Home
 

OpenMP Directives

Assignment

Report

Matrix Multiplication (mm)

Directives

I used a parallel do for the outer loop of the matrix initialization. There is no dependency since data is only written. I did not make the inner loop parallel because each thread should have some work to do, not only setting 2 array elements.

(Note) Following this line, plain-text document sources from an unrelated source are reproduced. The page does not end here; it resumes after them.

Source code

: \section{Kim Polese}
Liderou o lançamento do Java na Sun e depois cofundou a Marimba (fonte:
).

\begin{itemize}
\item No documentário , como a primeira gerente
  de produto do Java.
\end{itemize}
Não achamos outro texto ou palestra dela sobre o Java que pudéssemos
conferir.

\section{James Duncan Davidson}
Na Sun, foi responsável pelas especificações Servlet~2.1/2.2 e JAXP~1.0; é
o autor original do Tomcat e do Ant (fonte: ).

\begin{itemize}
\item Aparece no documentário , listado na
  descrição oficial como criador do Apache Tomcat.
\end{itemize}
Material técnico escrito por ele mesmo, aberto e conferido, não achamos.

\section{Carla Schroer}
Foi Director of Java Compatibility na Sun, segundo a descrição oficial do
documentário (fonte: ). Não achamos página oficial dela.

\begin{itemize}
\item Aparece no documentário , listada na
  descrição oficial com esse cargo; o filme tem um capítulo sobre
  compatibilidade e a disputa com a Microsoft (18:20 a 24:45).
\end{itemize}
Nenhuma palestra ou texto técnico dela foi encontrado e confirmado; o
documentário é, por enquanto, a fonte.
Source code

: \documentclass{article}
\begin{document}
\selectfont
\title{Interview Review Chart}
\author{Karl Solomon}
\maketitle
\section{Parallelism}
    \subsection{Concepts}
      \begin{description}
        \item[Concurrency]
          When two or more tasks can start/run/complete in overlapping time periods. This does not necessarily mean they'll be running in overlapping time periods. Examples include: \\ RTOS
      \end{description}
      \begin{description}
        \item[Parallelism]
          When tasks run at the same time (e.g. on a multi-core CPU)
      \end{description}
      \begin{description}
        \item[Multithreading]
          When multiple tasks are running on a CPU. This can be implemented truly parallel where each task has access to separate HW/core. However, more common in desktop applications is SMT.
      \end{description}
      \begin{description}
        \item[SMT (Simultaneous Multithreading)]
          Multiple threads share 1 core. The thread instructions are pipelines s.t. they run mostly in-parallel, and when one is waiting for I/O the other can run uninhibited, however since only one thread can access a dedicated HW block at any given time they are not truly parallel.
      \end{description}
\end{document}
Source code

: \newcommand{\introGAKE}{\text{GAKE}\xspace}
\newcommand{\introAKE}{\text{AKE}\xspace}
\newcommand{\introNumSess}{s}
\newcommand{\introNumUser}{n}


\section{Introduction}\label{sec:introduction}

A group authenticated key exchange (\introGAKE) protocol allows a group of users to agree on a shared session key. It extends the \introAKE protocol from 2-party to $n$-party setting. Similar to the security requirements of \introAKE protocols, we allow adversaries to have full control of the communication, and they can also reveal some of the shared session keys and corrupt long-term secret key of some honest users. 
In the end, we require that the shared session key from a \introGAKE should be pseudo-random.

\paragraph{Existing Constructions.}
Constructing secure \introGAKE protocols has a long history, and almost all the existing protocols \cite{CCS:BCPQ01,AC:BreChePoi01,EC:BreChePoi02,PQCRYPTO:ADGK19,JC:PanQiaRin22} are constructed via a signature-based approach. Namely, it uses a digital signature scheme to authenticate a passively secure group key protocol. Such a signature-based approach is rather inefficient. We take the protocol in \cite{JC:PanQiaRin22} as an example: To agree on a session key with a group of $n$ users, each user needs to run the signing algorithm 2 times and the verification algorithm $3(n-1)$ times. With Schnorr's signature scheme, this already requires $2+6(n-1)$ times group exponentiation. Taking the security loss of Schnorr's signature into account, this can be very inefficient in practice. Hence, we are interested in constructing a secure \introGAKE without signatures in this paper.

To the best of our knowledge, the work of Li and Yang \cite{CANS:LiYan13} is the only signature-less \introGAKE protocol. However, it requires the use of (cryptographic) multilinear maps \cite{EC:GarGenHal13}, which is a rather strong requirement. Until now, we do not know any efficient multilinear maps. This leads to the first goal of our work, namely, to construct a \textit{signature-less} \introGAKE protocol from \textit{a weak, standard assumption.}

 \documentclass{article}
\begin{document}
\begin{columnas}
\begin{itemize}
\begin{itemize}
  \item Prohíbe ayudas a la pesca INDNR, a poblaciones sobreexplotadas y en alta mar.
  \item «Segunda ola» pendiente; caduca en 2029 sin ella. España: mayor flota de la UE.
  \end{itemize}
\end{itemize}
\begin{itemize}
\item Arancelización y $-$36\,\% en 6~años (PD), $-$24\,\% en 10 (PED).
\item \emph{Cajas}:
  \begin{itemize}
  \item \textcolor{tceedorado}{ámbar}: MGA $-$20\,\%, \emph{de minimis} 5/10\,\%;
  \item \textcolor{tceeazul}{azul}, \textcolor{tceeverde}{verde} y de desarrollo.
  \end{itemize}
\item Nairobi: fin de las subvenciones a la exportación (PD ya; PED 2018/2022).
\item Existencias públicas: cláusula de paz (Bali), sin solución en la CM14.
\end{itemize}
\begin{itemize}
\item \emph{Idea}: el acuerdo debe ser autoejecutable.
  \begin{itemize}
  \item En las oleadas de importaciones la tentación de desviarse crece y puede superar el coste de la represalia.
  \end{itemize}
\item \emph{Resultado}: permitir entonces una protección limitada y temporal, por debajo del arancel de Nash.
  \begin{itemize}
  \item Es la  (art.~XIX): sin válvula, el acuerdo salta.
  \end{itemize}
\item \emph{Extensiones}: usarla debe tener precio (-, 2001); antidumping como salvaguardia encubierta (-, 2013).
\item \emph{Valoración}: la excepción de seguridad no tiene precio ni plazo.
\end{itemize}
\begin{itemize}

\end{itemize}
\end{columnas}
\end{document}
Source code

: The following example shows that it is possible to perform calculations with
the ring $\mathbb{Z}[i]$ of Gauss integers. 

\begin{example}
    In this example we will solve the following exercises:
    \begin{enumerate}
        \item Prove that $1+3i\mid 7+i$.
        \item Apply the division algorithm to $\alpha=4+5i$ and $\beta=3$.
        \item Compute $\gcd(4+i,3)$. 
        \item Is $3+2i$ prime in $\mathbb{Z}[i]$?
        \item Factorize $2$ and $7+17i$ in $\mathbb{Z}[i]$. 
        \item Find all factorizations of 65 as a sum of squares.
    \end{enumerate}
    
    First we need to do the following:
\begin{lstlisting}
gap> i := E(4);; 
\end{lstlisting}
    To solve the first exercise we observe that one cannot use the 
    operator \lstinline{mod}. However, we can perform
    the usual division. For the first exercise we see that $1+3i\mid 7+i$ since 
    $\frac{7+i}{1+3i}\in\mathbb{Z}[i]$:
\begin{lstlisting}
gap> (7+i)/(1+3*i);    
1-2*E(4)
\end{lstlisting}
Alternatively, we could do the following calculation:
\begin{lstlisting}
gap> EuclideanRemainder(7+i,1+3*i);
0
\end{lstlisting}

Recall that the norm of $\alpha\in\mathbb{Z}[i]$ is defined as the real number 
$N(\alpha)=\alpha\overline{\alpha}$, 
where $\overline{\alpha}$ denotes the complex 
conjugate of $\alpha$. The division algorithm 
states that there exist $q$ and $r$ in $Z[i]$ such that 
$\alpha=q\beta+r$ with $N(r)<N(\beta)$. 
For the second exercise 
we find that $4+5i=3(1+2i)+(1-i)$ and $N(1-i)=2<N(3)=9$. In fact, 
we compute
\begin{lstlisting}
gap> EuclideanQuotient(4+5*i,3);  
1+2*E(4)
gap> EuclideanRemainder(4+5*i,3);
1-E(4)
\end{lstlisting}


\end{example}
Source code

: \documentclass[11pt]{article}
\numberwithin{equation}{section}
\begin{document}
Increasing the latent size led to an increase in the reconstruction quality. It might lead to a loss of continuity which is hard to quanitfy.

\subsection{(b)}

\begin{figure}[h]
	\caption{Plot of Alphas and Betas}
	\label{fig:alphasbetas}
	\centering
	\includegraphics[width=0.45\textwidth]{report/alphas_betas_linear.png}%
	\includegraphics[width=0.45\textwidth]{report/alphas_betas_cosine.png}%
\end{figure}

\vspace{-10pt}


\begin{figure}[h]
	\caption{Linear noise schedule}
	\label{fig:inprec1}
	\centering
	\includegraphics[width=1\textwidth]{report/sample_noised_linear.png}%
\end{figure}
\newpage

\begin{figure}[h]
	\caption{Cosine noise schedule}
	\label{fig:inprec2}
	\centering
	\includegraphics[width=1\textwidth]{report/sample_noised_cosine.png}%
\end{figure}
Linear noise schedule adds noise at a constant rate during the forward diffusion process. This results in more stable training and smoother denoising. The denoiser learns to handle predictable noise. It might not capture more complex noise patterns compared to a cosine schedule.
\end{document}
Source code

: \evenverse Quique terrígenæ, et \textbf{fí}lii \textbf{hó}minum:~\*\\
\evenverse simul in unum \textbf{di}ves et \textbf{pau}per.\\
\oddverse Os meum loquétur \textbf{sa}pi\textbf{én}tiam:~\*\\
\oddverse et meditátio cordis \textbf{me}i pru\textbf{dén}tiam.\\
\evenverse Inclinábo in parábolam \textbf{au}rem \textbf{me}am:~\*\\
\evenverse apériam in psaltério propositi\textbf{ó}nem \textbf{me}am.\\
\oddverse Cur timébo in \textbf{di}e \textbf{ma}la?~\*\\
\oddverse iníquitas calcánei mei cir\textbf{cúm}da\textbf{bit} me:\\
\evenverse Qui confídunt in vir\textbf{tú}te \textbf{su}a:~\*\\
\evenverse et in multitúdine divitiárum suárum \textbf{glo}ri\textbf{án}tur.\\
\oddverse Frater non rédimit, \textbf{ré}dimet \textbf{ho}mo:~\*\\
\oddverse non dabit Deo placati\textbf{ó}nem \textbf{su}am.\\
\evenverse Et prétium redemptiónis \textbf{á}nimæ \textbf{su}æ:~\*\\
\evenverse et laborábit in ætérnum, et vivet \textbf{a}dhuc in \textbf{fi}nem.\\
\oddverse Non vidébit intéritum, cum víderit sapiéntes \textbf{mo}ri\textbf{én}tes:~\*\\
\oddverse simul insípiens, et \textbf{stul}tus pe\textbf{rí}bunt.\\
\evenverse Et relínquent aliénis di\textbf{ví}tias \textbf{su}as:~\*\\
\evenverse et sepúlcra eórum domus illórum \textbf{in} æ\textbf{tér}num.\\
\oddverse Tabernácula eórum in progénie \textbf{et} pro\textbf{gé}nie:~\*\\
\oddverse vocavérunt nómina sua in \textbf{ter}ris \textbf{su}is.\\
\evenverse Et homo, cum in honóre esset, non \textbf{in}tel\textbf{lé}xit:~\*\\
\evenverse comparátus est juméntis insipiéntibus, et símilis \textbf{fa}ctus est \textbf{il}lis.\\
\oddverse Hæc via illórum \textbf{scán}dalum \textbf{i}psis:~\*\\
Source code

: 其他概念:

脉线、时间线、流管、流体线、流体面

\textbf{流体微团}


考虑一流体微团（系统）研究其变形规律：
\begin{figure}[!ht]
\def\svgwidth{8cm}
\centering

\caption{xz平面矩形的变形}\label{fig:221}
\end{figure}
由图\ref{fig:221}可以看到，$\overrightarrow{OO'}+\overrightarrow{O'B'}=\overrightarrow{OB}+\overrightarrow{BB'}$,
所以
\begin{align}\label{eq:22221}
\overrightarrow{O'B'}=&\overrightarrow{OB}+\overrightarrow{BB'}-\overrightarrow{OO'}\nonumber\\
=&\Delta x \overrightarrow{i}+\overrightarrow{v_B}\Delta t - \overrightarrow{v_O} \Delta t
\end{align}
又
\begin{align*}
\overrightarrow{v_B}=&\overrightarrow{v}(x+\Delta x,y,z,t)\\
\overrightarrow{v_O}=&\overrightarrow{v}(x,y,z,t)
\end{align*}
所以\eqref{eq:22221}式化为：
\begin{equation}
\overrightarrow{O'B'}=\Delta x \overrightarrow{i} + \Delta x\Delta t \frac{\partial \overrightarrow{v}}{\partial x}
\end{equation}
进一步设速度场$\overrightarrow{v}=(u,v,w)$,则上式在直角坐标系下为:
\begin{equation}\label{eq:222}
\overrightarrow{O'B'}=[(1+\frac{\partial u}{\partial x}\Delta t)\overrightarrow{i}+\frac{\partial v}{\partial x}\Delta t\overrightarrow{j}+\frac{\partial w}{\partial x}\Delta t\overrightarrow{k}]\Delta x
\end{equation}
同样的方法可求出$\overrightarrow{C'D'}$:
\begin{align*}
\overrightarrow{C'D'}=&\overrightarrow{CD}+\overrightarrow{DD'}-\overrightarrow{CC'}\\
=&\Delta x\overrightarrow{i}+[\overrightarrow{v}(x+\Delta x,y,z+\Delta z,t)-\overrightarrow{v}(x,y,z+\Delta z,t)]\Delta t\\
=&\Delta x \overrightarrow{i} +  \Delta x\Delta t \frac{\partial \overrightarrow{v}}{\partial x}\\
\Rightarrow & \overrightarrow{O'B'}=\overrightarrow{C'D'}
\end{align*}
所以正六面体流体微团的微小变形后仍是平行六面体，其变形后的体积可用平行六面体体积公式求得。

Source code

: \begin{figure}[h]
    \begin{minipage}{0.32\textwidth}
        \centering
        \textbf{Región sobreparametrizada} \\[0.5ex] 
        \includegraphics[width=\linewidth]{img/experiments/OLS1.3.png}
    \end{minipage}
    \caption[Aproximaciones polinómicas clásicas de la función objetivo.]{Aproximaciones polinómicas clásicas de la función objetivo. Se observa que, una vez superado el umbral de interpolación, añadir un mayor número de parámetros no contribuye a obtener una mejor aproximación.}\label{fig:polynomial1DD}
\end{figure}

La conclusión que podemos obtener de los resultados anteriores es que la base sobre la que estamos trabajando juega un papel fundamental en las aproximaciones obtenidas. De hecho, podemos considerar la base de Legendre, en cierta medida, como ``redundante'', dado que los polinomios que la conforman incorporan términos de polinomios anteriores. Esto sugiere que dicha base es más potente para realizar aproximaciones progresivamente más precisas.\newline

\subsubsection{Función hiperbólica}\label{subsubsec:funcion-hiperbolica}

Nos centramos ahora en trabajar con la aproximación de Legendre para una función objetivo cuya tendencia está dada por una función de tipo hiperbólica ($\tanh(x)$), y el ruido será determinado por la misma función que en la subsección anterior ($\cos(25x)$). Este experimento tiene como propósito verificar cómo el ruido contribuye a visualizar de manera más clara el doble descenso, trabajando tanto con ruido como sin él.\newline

I also used a parallel do for the outer loop of the matrix multiplication. There is no data dependency, since data is only read from arrays a and b and only written to array c. Again, I only used the outer loop to put enough work into one thread and avoid excessive overhead through thread creation.

Speed-up Data

Data

Speed-up Data Plots

threads vs time
problem size vs speedup

Comments

Since calculation is very independent, each chunk of work is equally hard and the OpenMP overhead is quite small we are able to achieve a almost optimal speedup (see "550"-"ideal for 550" in first figure). So, I guess the point is that we can really simply get very good speedup results with OpenMP.

Source Code

mm.f: See end of report

Mandelbrot Calculation (mandel)

Directives

I used a parallel for construct for the outermost loop of the calculation, which is decomposition at row level. The reason was as before: Enough work for each thread. I think making the inner loop parallel would introduce too much overhead (thread creation).

Speed-up Data

Data

Speed-up Data Plots

threads vs time
problem size vs speedup

Comments

As can be seen from the figures the speedup is really bad. This is because the workload of each pixel is different and we are using a static decomposition. See section 5 (Extra Credit A) for a better solution.

Source Code

mandel.c: See end of report

2D Heat Equation (heat2d)

Directives

Again, I used a parallel for to parallize only one loop, for the same reasons as stated in the previous examples. But this time it was not the outermost loop, because it can't be parallized, as explained in addendum of Homework 3. Therefore I took the second but outermost loop.

Speed-up Data

Data

Speed-up Data Plots

threads vs time
problem size vs speedup

Comments

The problem in this example is that the outermost loop can not be parallized. We therefore pay the thread management overhead in every iteration of the outermost loop. Since the program takes quite a while to execute we can see what happens at small problem sizes.

Source Code

heat2d: See end of report

Poor Parallelization

Below are some test results to show how bad it is to have a large serial outer loop (iterations, fixed) and a small, but parallized, inner loop (problem size). As you can see, the speedup stays below 1 and even drops with the number of threads. Therefore don't parallize this kind of problem.

Data
threads vs time
problem size vs speedup

Comments and Conclusions

Parallezing code with OpenMP is really simple. One can concentrate on what to make parallel and leave the how to the compiler. PVM seems like an "assembler language," while OpenMP lifts parallelism to compiler level. But, as usual, you pay some overhead penalty for the convenience and portability.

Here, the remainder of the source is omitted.